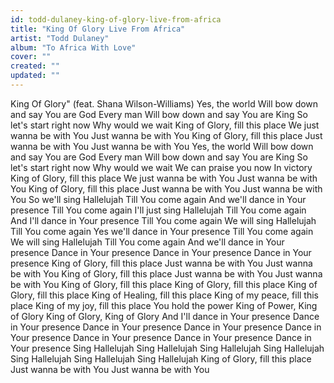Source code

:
 ```yaml
---
id: todd-dulaney-king-of-glory-live-from-africa
title: "King Of Glory Live From Africa"
artist: "Todd Dulaney"
album: "To Africa With Love"
cover: ""
created: ""
updated: ""
---
```


King Of Glory"
(feat. Shana Wilson-Williams)
Yes, the world
Will bow down and say You are God
Every man
Will bow down and say You are King
So let's start right now
Why would we wait
King of Glory, fill this place
We just wanna be with You
Just wanna be with You
King of Glory, fill this place
Just wanna be with You
Just wanna be with You
Yes, the world
Will bow down and say You are God
Every man
Will bow down and say You are King
So let's start right now
Why would we wait
We can praise you now
In victory
King of Glory, fill this place
We just wanna be with You
Just wanna be with You
King of Glory, fill this place
Just wanna be with You
Just wanna be with You
So we'll sing Hallelujah
Till You come again
And we'll dance in Your presence
Till You come again
I'll just sing Hallelujah
Till You come again
And I'll dance in Your presence
Till You come again
We will sing Hallelujah
Till You come again
Yes we'll dance in Your presence
Till You come again
We will sing Hallelujah
Till You come again
And we'll dance in Your presence
Dance in Your presence
Dance in Your presence
Dance in Your presence
King of Glory, fill this place
Just wanna be with You
Just wanna be with You
King of Glory, fill this place
Just wanna be with You
Just wanna be with You
King of Glory, fill this place
King of Glory, fill this place
King of Glory, fill this place
King of Healing, fill this place
King of my peace, fill this place
King of my joy, fill this place
You hold the power
King of Power, King of Glory
King of Glory, King of Glory
And I'll dance in Your presence
Dance in Your presence
Dance in Your presence
Dance in Your presence
Dance in Your presence
Dance in Your presence
Dance in Your presence
Dance in Your presence
Sing Hallelujah
Sing Hallelujah
Sing Hallelujah
Sing Hallelujah
Sing Hallelujah
Sing Hallelujah
Sing Hallelujah
King of Glory, fill this place
Just wanna be with You
Just wanna be with You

++++

DESCRIPTION OF THE TASK —
All entries must be output exactly as they stand, and every picture must be left out.

TASK OUTPUT —
Source code

:
 ```yaml
---
id: todd-dulaney-king-of-glory-live-from-africa
title: "King Of Glory Live From Africa"
artist: "Todd Dulaney"
album: "To Africa With Love"
cover: ""
created: ""
updated: ""
---
```


King Of Glory"
(feat. Shana Wilson-Williams)
Yes, the world
Will bow down and say You are God
Every man
Will bow down and say You are King
So let's start right now
Why would we wait
King of Glory, fill this place
We just wanna be with You
Just wanna be with You
King of Glory, fill this place
Just wanna be with You
Just wanna be with You
Yes, the world
Will bow down and say You are God
Every man
Will bow down and say You are King
So let's start right now
Why would we wait
We can praise you now
In victory
King of Glory, fill this place
We just wanna be with You
Just wanna be with You
King of Glory, fill this place
Just wanna be with You
Just wanna be with You
So we'll sing Hallelujah
Till You come again
And we'll dance in Your presence
Till You come again
I'll just sing Hallelujah
Till You come again
And I'll dance in Your presence
Till You come again
We will sing Hallelujah
Till You come again
Yes we'll dance in Your presence
Till You come again
We will sing Hallelujah
Till You come again
And we'll dance in Your presence
Dance in Your presence
Dance in Your presence
Dance in Your presence
King of Glory, fill this place
Just wanna be with You
Just wanna be with You
King of Glory, fill this place
Just wanna be with You
Just wanna be with You
King of Glory, fill this place
King of Glory, fill this place
King of Glory, fill this place
King of Healing, fill this place
King of my peace, fill this place
King of my joy, fill this place
You hold the power
King of Power, King of Glory
King of Glory, King of Glory
And I'll dance in Your presence
Dance in Your presence
Dance in Your presence
Dance in Your presence
Dance in Your presence
Dance in Your presence
Dance in Your presence
Dance in Your presence
Sing Hallelujah
Sing Hallelujah
Sing Hallelujah
Sing Hallelujah
Sing Hallelujah
Sing Hallelujah
Sing Hallelujah
King of Glory, fill this place
Just wanna be with You
Just wanna be with You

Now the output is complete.